Face aux tensions géostratégiques

Le but de toute politique crédible, loin des slogans populistes, est d’améliorer la situation sociale des citoyens passant par la relance économique. La nécessité de réformes systémiques s’impose nécessitant une nouvelle politique et la moralisation de la société par le combat contre le terrorisme bureaucratique qui engendre la sphère informelle, la corruption, le divorce entre l’État et les citoyens et freine le développement. (Le poids de la sphère informelle produit de la bureaucratie, Institut français des Relations Internationales (IFRI), décembre 2013 réactualisé dans la revue stratégie IMDEP, ministère de la Défense nationale, octobre 2019).
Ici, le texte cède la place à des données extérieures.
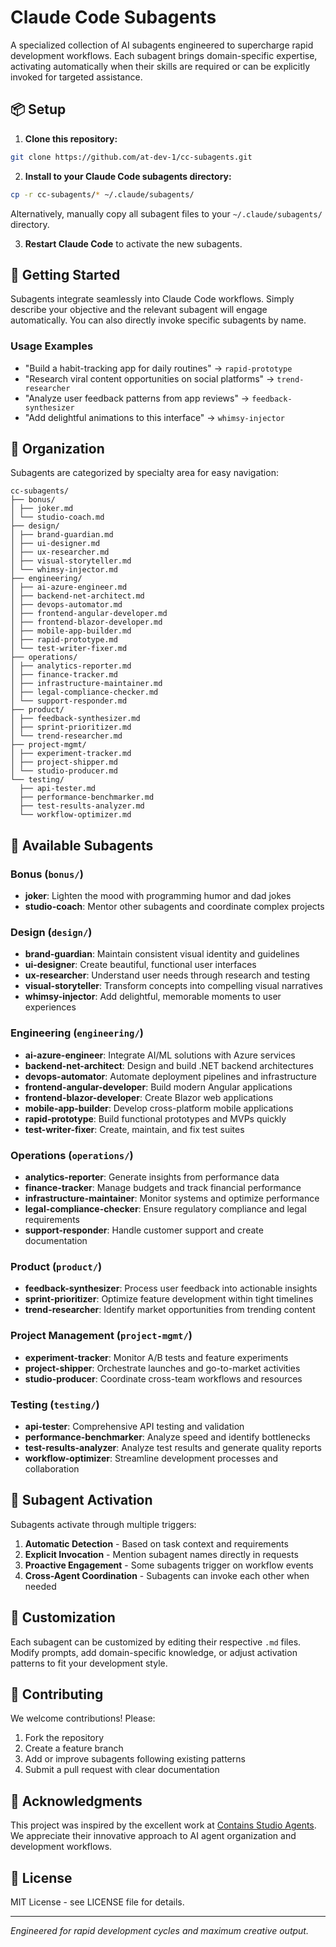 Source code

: # Claude Code Subagents

A specialized collection of AI subagents engineered to supercharge rapid development workflows. Each subagent brings domain-specific expertise, activating automatically when their skills are required or can be explicitly invoked for targeted assistance.

## 📦 Setup

1. **Clone this repository:**
```bash
git clone https://github.com/at-dev-1/cc-subagents.git
```

2. **Install to your Claude Code subagents directory:**
```bash
cp -r cc-subagents/* ~/.claude/subagents/
```

Alternatively, manually copy all subagent files to your `~/.claude/subagents/` directory.

3. **Restart Claude Code** to activate the new subagents.

## 🎯 Getting Started

Subagents integrate seamlessly into Claude Code workflows. Simply describe your objective and the relevant subagent will engage automatically. You can also directly invoke specific subagents by name.

### Usage Examples

- "Build a habit-tracking app for daily routines" → `rapid-prototype`
- "Research viral content opportunities on social platforms" → `trend-researcher` 
- "Analyze user feedback patterns from app reviews" → `feedback-synthesizer`
- "Add delightful animations to this interface" → `whimsy-injector`

## 📂 Organization

Subagents are categorized by specialty area for easy navigation:

```
cc-subagents/
├── bonus/
│ ├── joker.md
│ └── studio-coach.md
├── design/
│ ├── brand-guardian.md
│ ├── ui-designer.md
│ ├── ux-researcher.md
│ ├── visual-storyteller.md
│ └── whimsy-injector.md
├── engineering/
│ ├── ai-azure-engineer.md
│ ├── backend-net-architect.md
│ ├── devops-automator.md
│ ├── frontend-angular-developer.md
│ ├── frontend-blazor-developer.md
│ ├── mobile-app-builder.md
│ ├── rapid-prototype.md
│ └── test-writer-fixer.md
├── operations/
│ ├── analytics-reporter.md
│ ├── finance-tracker.md
│ ├── infrastructure-maintainer.md
│ ├── legal-compliance-checker.md
│ └── support-responder.md
├── product/
│ ├── feedback-synthesizer.md
│ ├── sprint-prioritizer.md
│ └── trend-researcher.md
├── project-mgmt/
│ ├── experiment-tracker.md
│ ├── project-shipper.md
│ └── studio-producer.md
└── testing/
  ├── api-tester.md
  ├── performance-benchmarker.md
  ├── test-results-analyzer.md
  └── workflow-optimizer.md
```

## 🔧 Available Subagents

### Bonus (`bonus/`)
- **joker**: Lighten the mood with programming humor and dad jokes
- **studio-coach**: Mentor other subagents and coordinate complex projects

### Design (`design/`)
- **brand-guardian**: Maintain consistent visual identity and guidelines
- **ui-designer**: Create beautiful, functional user interfaces
- **ux-researcher**: Understand user needs through research and testing
- **visual-storyteller**: Transform concepts into compelling visual narratives
- **whimsy-injector**: Add delightful, memorable moments to user experiences

### Engineering (`engineering/`)
- **ai-azure-engineer**: Integrate AI/ML solutions with Azure services
- **backend-net-architect**: Design and build .NET backend architectures
- **devops-automator**: Automate deployment pipelines and infrastructure
- **frontend-angular-developer**: Build modern Angular applications
- **frontend-blazor-developer**: Create Blazor web applications
- **mobile-app-builder**: Develop cross-platform mobile applications
- **rapid-prototype**: Build functional prototypes and MVPs quickly
- **test-writer-fixer**: Create, maintain, and fix test suites

### Operations (`operations/`)
- **analytics-reporter**: Generate insights from performance data
- **finance-tracker**: Manage budgets and track financial performance
- **infrastructure-maintainer**: Monitor systems and optimize performance
- **legal-compliance-checker**: Ensure regulatory compliance and legal requirements
- **support-responder**: Handle customer support and create documentation

### Product (`product/`)
- **feedback-synthesizer**: Process user feedback into actionable insights
- **sprint-prioritizer**: Optimize feature development within tight timelines
- **trend-researcher**: Identify market opportunities from trending content

### Project Management (`project-mgmt/`)
- **experiment-tracker**: Monitor A/B tests and feature experiments
- **project-shipper**: Orchestrate launches and go-to-market activities
- **studio-producer**: Coordinate cross-team workflows and resources

### Testing (`testing/`)
- **api-tester**: Comprehensive API testing and validation
- **performance-benchmarker**: Analyze speed and identify bottlenecks
- **test-results-analyzer**: Analyze test results and generate quality reports
- **workflow-optimizer**: Streamline development processes and collaboration

## 🚀 Subagent Activation

Subagents activate through multiple triggers:

1. **Automatic Detection** - Based on task context and requirements
2. **Explicit Invocation** - Mention subagent names directly in requests  
3. **Proactive Engagement** - Some subagents trigger on workflow events
4. **Cross-Agent Coordination** - Subagents can invoke each other when needed

## 🎨 Customization

Each subagent can be customized by editing their respective `.md` files. Modify prompts, add domain-specific knowledge, or adjust activation patterns to fit your development style.

## 🤝 Contributing

We welcome contributions! Please:

1. Fork the repository
2. Create a feature branch
3. Add or improve subagents following existing patterns
4. Submit a pull request with clear documentation

## 🙏 Acknowledgments

This project was inspired by the excellent work at [Contains Studio Agents](https://github.com/contains-studio/agents). We appreciate their innovative approach to AI agent organization and development workflows.

## 📄 License

MIT License - see LICENSE file for details.

---

*Engineered for rapid development cycles and maximum creative output.*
L’Algérie ne peut revenir à elle-même que si les faux privilèges sont bannis et les critères de compétences, de loyauté et d’innovation sont instaurés comme passerelles de la réussite et de la promotion sociale. Les réformes à venir doivent tenir compte d’une révision de l’actuelle politique socio-économique et au niveau international notamment de la demande de révision par l’Algérie de certaines clauses de l’accord d’Association avec l’Europe, notre principal partenaire, dans le cadre d’un partenariat gagnant-gagnant – ainsi qu’avec d’autres zones de libre-échange, notamment avec l’Afrique dont les échanges sont dérisoires à moins de 2 milliards de dollars, ne devant pas faire miroiter des utopies, supposant des entreprises compétitives (coût/qualité). Tout projet de société est porté forcément par des forces politiques, sociales et économiques, les réformes étant fonction des rapports de force au niveau de la société et non au sein de laboratoires de bureaucrates déconnectés de la société. C’est pourquoi, il faut insister sur l’effort d’une information de vérité, accessible à toute la population, pour montrer l’opérationnalité des réformes au profit des générations présentes et futures. Le défi 2022-2030 pour l’Algérie est la refondation de l’État. Les responsables algériens s’adapteront-ils à ce nouveau monde dynamique en perpétuel mouvement, où tant l’épidémie du coronavirus que la crise ukrainienne préfigurent d’importantes mutations dans les relations internationales, militaires, sécuritaires, politiques, culturelles et économiques, avec des impacts sur le cours du pétrole/gaz, mais également sur la sécurité alimentaire dont la Russie et l‘Ukraine représentent en 2021 30% des exportations mondiales.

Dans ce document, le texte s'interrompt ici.